If my friends aren’t sure how to help, then others must be experiencing the same uncertainty.

Avoid the open-ended question
When you want to lend a helpful hand to your friend, avoid asking the easy, open-ended question: How can I help? This unintentionally places the burden of feeling like a burden on your friend. Nobody in grief wants to ask you to help with yardwork. Your question will generally get a response like, “I don’t need anything,” or “just pray for me.”
It’s important to understand that your friend has started to get back into the swing of things – she can get groceries, cook meals, do laundry, work her job, etc. There can be a misconception that she’s “okay” and “back to normal,” but the exterior reality looks much different than the interior reality.
Try to get as specific as possible to remove the burden of decision-making. Here are a few examples:
- I’m going to get food delivered to your house tonight. Do you want Chipotle or Sweetgreens?
- Let me cut your lawn this weekend. Can I come Saturday morning?
- I’m cooking you brunch after Mass. Does this Sunday or next work better for you?
Now, all your friend needs to do is say “Chipotle” or “thank you so much, that would be so helpful.” They can even say, “Tonight doesn’t work, can we do tomorrow instead?”

Your challenge
This is where you are presented with a challenge: What are you willing to do to serve your friend? It will be easy to look at the following list and then not follow through.
Start by choosing something on the list that sounds feasible or organic to you. Your service should come as a gift from you and not as a forced, foreign action.
It’s true… driving across town, rearranging plans, or spending extra money is an inconvenience. Embrace this inconvenience as a sacrificial offering to our Lord to share in the weight of your friend’s heavy cross.

Some ideas
Here’s what you can do when you live near her:
- Mow her lawn
- DoorDash tacos
- Invite her over for dinner
- Drop some flowers on her door
- Ask to go for a walk
- Drop off lunch
- Bake sourdough bread or healthy muffins
- Buy her a coffee
- Take her on a drive to get ice cream
- Slide a bar of chocolate into her pew (after Mass is over)
- Send a song that you love
- Share a memory of her loved one
- Write down a prayer that made you think of her
- Remind her frequently that your door is always open
Here’s what you can do when you live far away:
- Send a gift card to her favorite coffee shop
- Mail a quick “praying for you” letter
- Venmo money to order carryout
- Send a wholesome and fun book
- Give her a call
- Text her regularly

My notable mentions
Several of my friends have stepped forward, making themselves available when I need them.
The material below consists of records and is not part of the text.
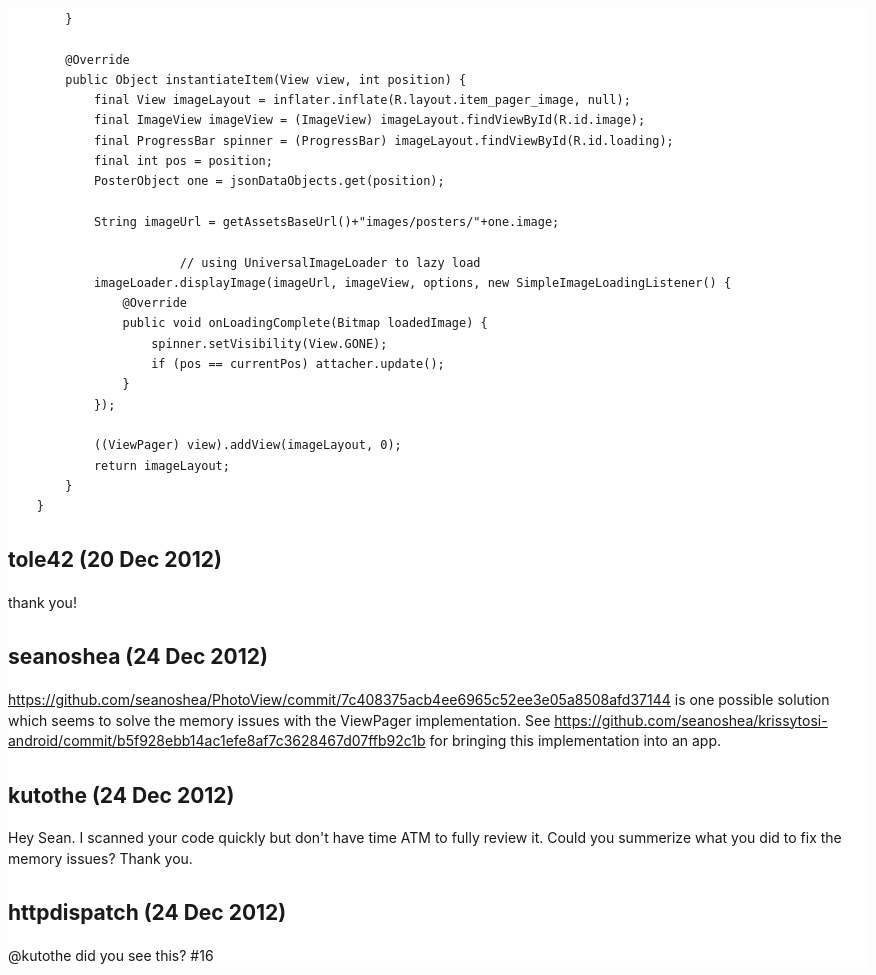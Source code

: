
 ```
        }

        @Override
        public Object instantiateItem(View view, int position) {
            final View imageLayout = inflater.inflate(R.layout.item_pager_image, null);
            final ImageView imageView = (ImageView) imageLayout.findViewById(R.id.image);
            final ProgressBar spinner = (ProgressBar) imageLayout.findViewById(R.id.loading);
            final int pos = position;
            PosterObject one = jsonDataObjects.get(position);

            String imageUrl = getAssetsBaseUrl()+"images/posters/"+one.image;

                        // using UniversalImageLoader to lazy load
            imageLoader.displayImage(imageUrl, imageView, options, new SimpleImageLoadingListener() {
                @Override
                public void onLoadingComplete(Bitmap loadedImage) {
                    spinner.setVisibility(View.GONE);
                    if (pos == currentPos) attacher.update();
                }
            });

            ((ViewPager) view).addView(imageLayout, 0);
            return imageLayout;
        }
    }
```


## tole42 (20 Dec 2012)

thank you!


## seanoshea (24 Dec 2012)

https://github.com/seanoshea/PhotoView/commit/7c408375acb4ee6965c52ee3e05a8508afd37144 is one possible solution which seems to solve the memory issues with the ViewPager implementation. See https://github.com/seanoshea/krissytosi-android/commit/b5f928ebb14ac1efe8af7c3628467d07ffb92c1b for bringing this implementation into an app.


## kutothe (24 Dec 2012)

Hey Sean. I scanned your code quickly but don't have time ATM to fully review it. Could you summerize what you did to fix the memory issues? Thank you.


## httpdispatch (24 Dec 2012)

@kutothe did you see this? #16
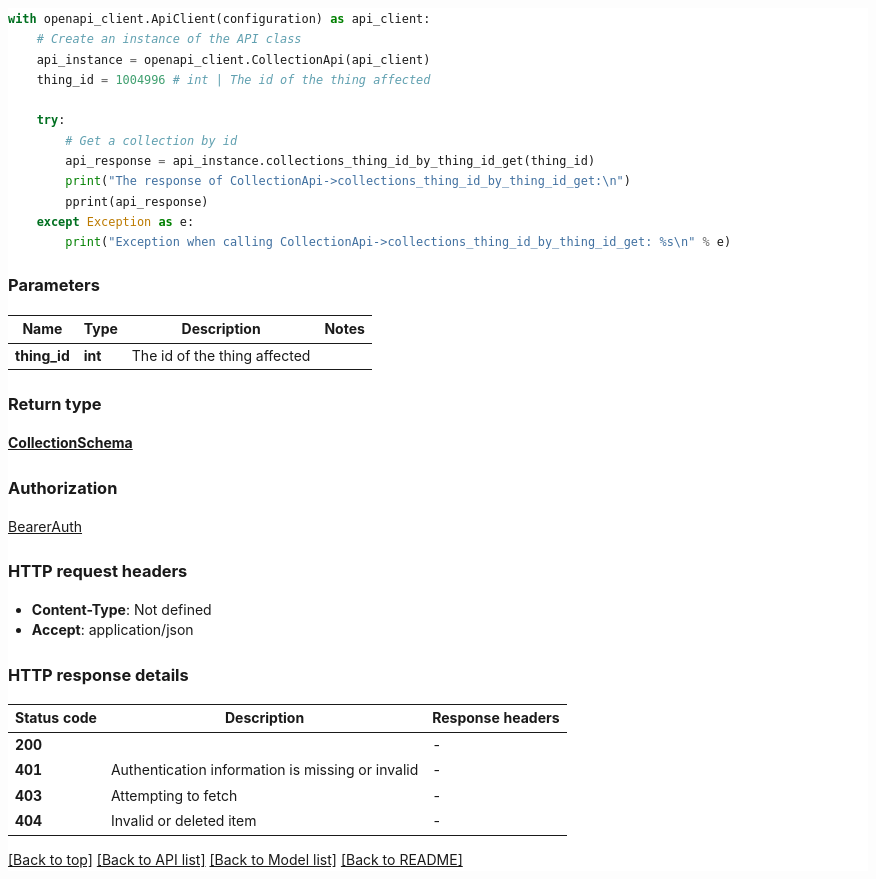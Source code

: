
 ```python
with openapi_client.ApiClient(configuration) as api_client:
    # Create an instance of the API class
    api_instance = openapi_client.CollectionApi(api_client)
    thing_id = 1004996 # int | The id of the thing affected

    try:
        # Get a collection by id
        api_response = api_instance.collections_thing_id_by_thing_id_get(thing_id)
        print("The response of CollectionApi->collections_thing_id_by_thing_id_get:\n")
        pprint(api_response)
    except Exception as e:
        print("Exception when calling CollectionApi->collections_thing_id_by_thing_id_get: %s\n" % e)
```



### Parameters


Name | Type | Description  | Notes
------------- | ------------- | ------------- | -------------
 **thing_id** | **int**| The id of the thing affected | 

### Return type

[**CollectionSchema**](CollectionSchema.md)

### Authorization

[BearerAuth](../README.md#BearerAuth)

### HTTP request headers

 - **Content-Type**: Not defined
 - **Accept**: application/json

### HTTP response details

| Status code | Description | Response headers |
|-------------|-------------|------------------|
**200** |  |  -  |
**401** | Authentication information is missing or invalid |  -  |
**403** | Attempting to fetch |  -  |
**404** | Invalid or deleted item |  -  |

[[Back to top]](#) [[Back to API list]](../README.md#documentation-for-api-endpoints) [[Back to Model list]](../README.md#documentation-for-models) [[Back to README]](../README.md)

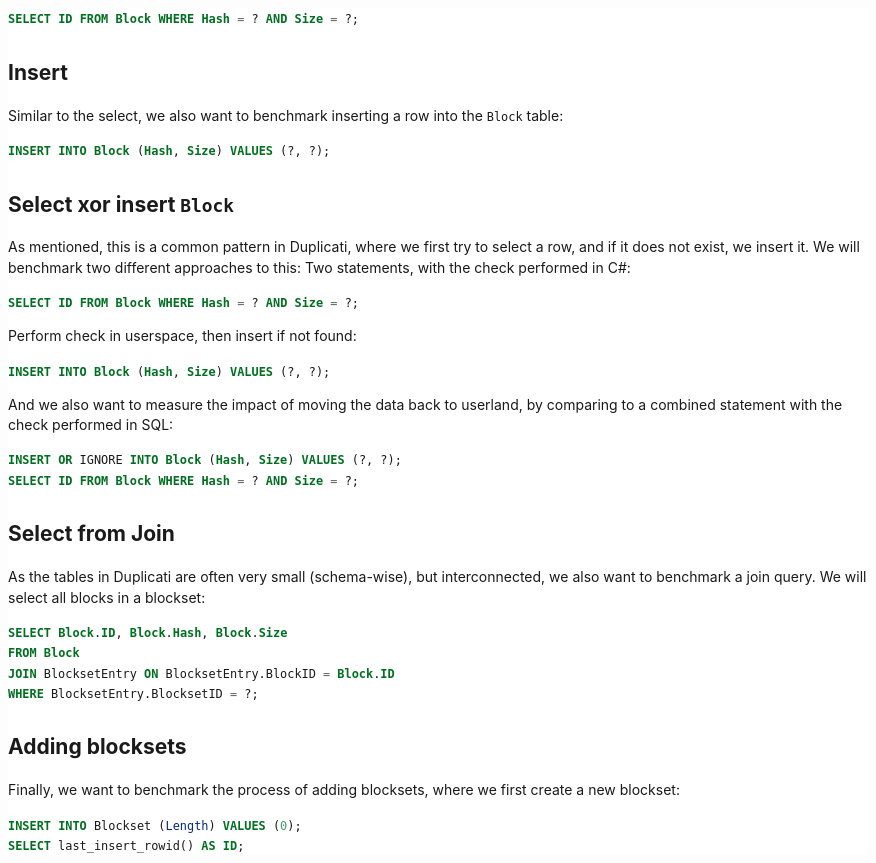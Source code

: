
 ```sql
SELECT ID FROM Block WHERE Hash = ? AND Size = ?;
```

## Insert

Similar to the select, we also want to benchmark inserting a row into the `Block` table:

```sql
INSERT INTO Block (Hash, Size) VALUES (?, ?);
```

## Select xor insert `Block`

As mentioned, this is a common pattern in Duplicati, where we first try to select a row, and if it does not exist, we insert it. We will benchmark two different approaches to this: Two statements, with the check performed in C#:

```sql
SELECT ID FROM Block WHERE Hash = ? AND Size = ?;
```

Perform check in userspace, then insert if not found:

```sql
INSERT INTO Block (Hash, Size) VALUES (?, ?);
```

And we also want to measure the impact of moving the data back to userland, by comparing to a combined statement with the check performed in SQL:

```sql
INSERT OR IGNORE INTO Block (Hash, Size) VALUES (?, ?);
SELECT ID FROM Block WHERE Hash = ? AND Size = ?;
```

## Select from Join

As the tables in Duplicati are often very small (schema-wise), but interconnected, we also want to benchmark a join query. We will select all blocks in a blockset:

```sql
SELECT Block.ID, Block.Hash, Block.Size
FROM Block
JOIN BlocksetEntry ON BlocksetEntry.BlockID = Block.ID
WHERE BlocksetEntry.BlocksetID = ?;
```

## Adding blocksets

Finally, we want to benchmark the process of adding blocksets, where we first create a new blockset:

```sql
INSERT INTO Blockset (Length) VALUES (0);
SELECT last_insert_rowid() AS ID;
```
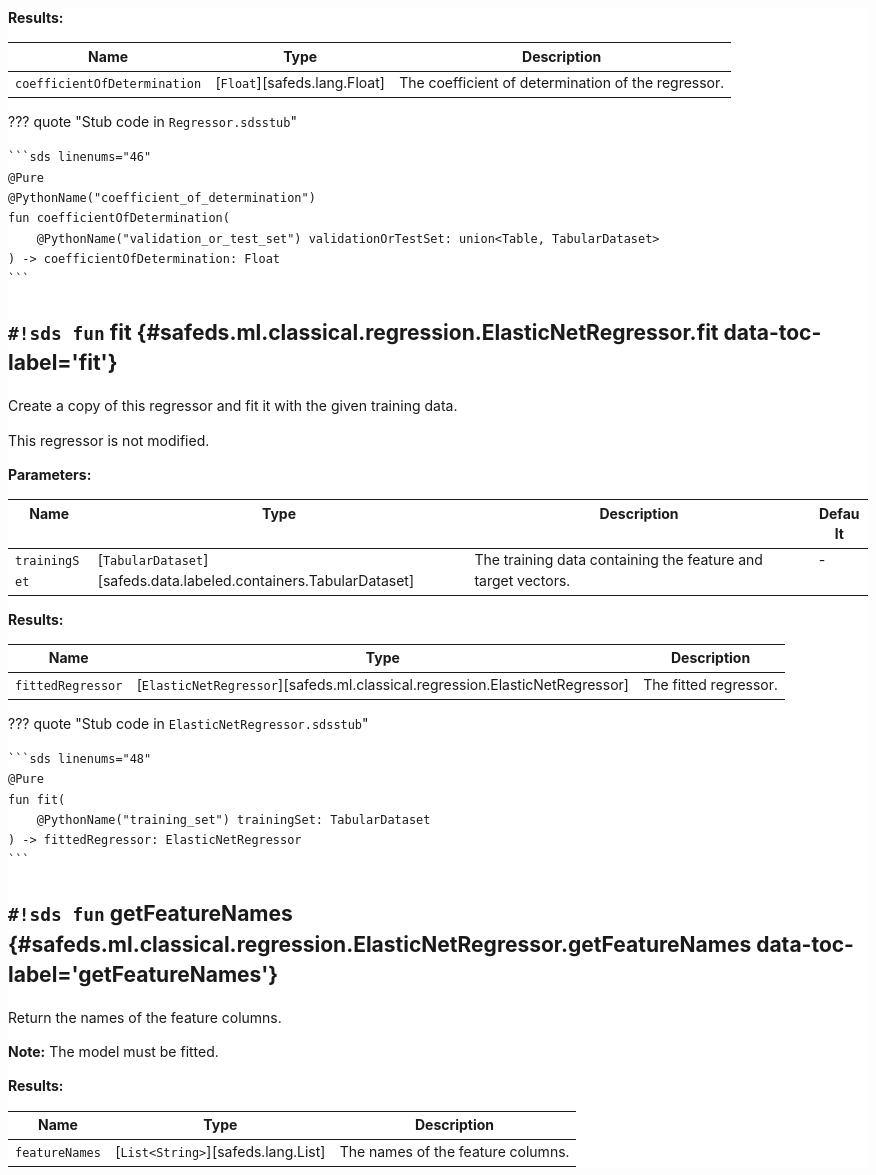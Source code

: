 **Results:**

| Name | Type | Description |
|------|------|-------------|
| `coefficientOfDetermination` | [`Float`][safeds.lang.Float] | The coefficient of determination of the regressor. |

??? quote "Stub code in `Regressor.sdsstub`"

    ```sds linenums="46"
    @Pure
    @PythonName("coefficient_of_determination")
    fun coefficientOfDetermination(
        @PythonName("validation_or_test_set") validationOrTestSet: union<Table, TabularDataset>
    ) -> coefficientOfDetermination: Float
    ```

## `#!sds fun` fit {#safeds.ml.classical.regression.ElasticNetRegressor.fit data-toc-label='fit'}

Create a copy of this regressor and fit it with the given training data.

This regressor is not modified.

**Parameters:**

| Name | Type | Description | Default |
|------|------|-------------|---------|
| `trainingSet` | [`TabularDataset`][safeds.data.labeled.containers.TabularDataset] | The training data containing the feature and target vectors. | - |

**Results:**

| Name | Type | Description |
|------|------|-------------|
| `fittedRegressor` | [`ElasticNetRegressor`][safeds.ml.classical.regression.ElasticNetRegressor] | The fitted regressor. |

??? quote "Stub code in `ElasticNetRegressor.sdsstub`"

    ```sds linenums="48"
    @Pure
    fun fit(
        @PythonName("training_set") trainingSet: TabularDataset
    ) -> fittedRegressor: ElasticNetRegressor
    ```

## `#!sds fun` getFeatureNames {#safeds.ml.classical.regression.ElasticNetRegressor.getFeatureNames data-toc-label='getFeatureNames'}

Return the names of the feature columns.

**Note:** The model must be fitted.

**Results:**

| Name | Type | Description |
|------|------|-------------|
| `featureNames` | [`List<String>`][safeds.lang.List] | The names of the feature columns. |
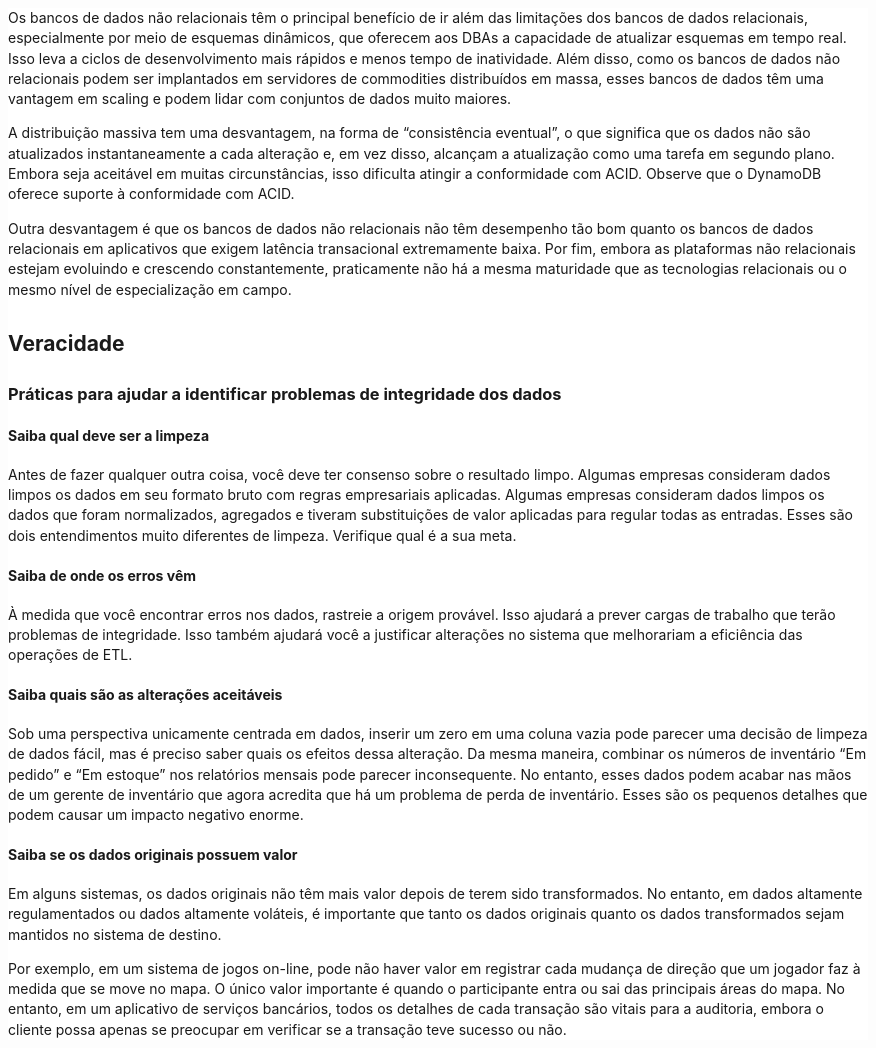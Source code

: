 Os bancos de dados não relacionais têm o principal benefício de ir além das limitações dos bancos de dados relacionais, especialmente por meio de esquemas dinâmicos, que oferecem aos DBAs a capacidade de atualizar esquemas em tempo real. Isso leva a ciclos de desenvolvimento mais rápidos e menos tempo de inatividade. Além disso, como os bancos de dados não relacionais podem ser implantados em servidores de commodities distribuídos em massa, esses bancos de dados têm uma vantagem em scaling e podem lidar com conjuntos de dados muito maiores.

A distribuição massiva tem uma desvantagem, na forma de “consistência eventual”, o que significa que os dados não são atualizados instantaneamente a cada alteração e, em vez disso, alcançam a atualização como uma tarefa em segundo plano. Embora seja aceitável em muitas circunstâncias, isso dificulta atingir a conformidade com ACID. Observe que o DynamoDB oferece suporte à conformidade com ACID.

Outra desvantagem é que os bancos de dados não relacionais não têm desempenho tão bom quanto os bancos de dados relacionais em aplicativos que exigem latência transacional extremamente baixa. Por fim, embora as plataformas não relacionais estejam evoluindo e crescendo constantemente, praticamente não há a mesma maturidade que as tecnologias relacionais ou o mesmo nível de especialização em campo.

## Veracidade
### Práticas para ajudar a identificar problemas de integridade dos dados

#### Saiba qual deve ser a limpeza
Antes de fazer qualquer outra coisa, você deve ter consenso sobre o resultado limpo. Algumas empresas consideram dados limpos os dados em seu formato bruto com regras empresariais aplicadas. Algumas empresas consideram dados limpos os dados que foram normalizados, agregados e tiveram substituições de valor aplicadas para regular todas as entradas. Esses são dois entendimentos muito diferentes de limpeza. Verifique qual é a sua meta.

#### Saiba de onde os erros vêm
À medida que você encontrar erros nos dados, rastreie a origem provável. Isso ajudará a prever cargas de trabalho que terão problemas de integridade. Isso também ajudará você a justificar alterações no sistema que melhorariam a eficiência das operações de ETL.

#### Saiba quais são as alterações aceitáveis
Sob uma perspectiva unicamente centrada em dados, inserir um zero em uma coluna vazia pode parecer uma decisão de limpeza de dados fácil, mas é preciso saber quais os efeitos dessa alteração. Da mesma maneira, combinar os números de inventário “Em pedido” e “Em estoque” nos relatórios mensais pode parecer inconsequente. No entanto, esses dados podem acabar nas mãos de um gerente de inventário que agora acredita que há um problema de perda de inventário. Esses são os pequenos detalhes que podem causar um impacto negativo enorme.

#### Saiba se os dados originais possuem valor
Em alguns sistemas, os dados originais não têm mais valor depois de terem sido transformados. No entanto, em dados altamente regulamentados ou dados altamente voláteis, é importante que tanto os dados originais quanto os dados transformados sejam mantidos no sistema de destino.

Por exemplo, em um sistema de jogos on-line, pode não haver valor em registrar cada mudança de direção que um jogador faz à medida que se move no mapa. O único valor importante é quando o participante entra ou sai das principais áreas do mapa. No entanto, em um aplicativo de serviços bancários, todos os detalhes de cada transação são vitais para a auditoria, embora o cliente possa apenas se preocupar em verificar se a transação teve sucesso ou não.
It might be helpful for you to hear the acts of service I’ve deeply appreciated.
Thank you to the friend who…
- will always answer my call, listen to me, and ask me questions
- brings me a homemade lunch every Tuesday
- lets me sleep over whenever I need to get out of my house
- texts every week, something like “hey bud, how are you doing?”
- left cookies on my front porch
- includes memories of him here and there in our conversations
- puts herself aside and considers what I need
- meets with me every Thursday morning for coffee
- helped me weed-whack and mow
- helped me plant a garden
- has me over for dinner every Tuesday and lets me help with her kids
- gets me a treat when I visit
- sent me a gift card to the best coffee shop in town

We all carry crosses
If you are reading this as someone who is grieving the loss of a loved one, I encourage you to look outward to your community. Search for others who are struggling and use this list to be attentive to their needs.
Ultimately, we have all been given various crosses of different sizes. The Gospel calls us to support one another as we journey through this valley of tears. It is a calling of the suffering to help those who are suffering.
You might find that giving of yourself out of love and generosity will, in turn, give you unspeakable joy. And who doesn’t need some extra joy in life?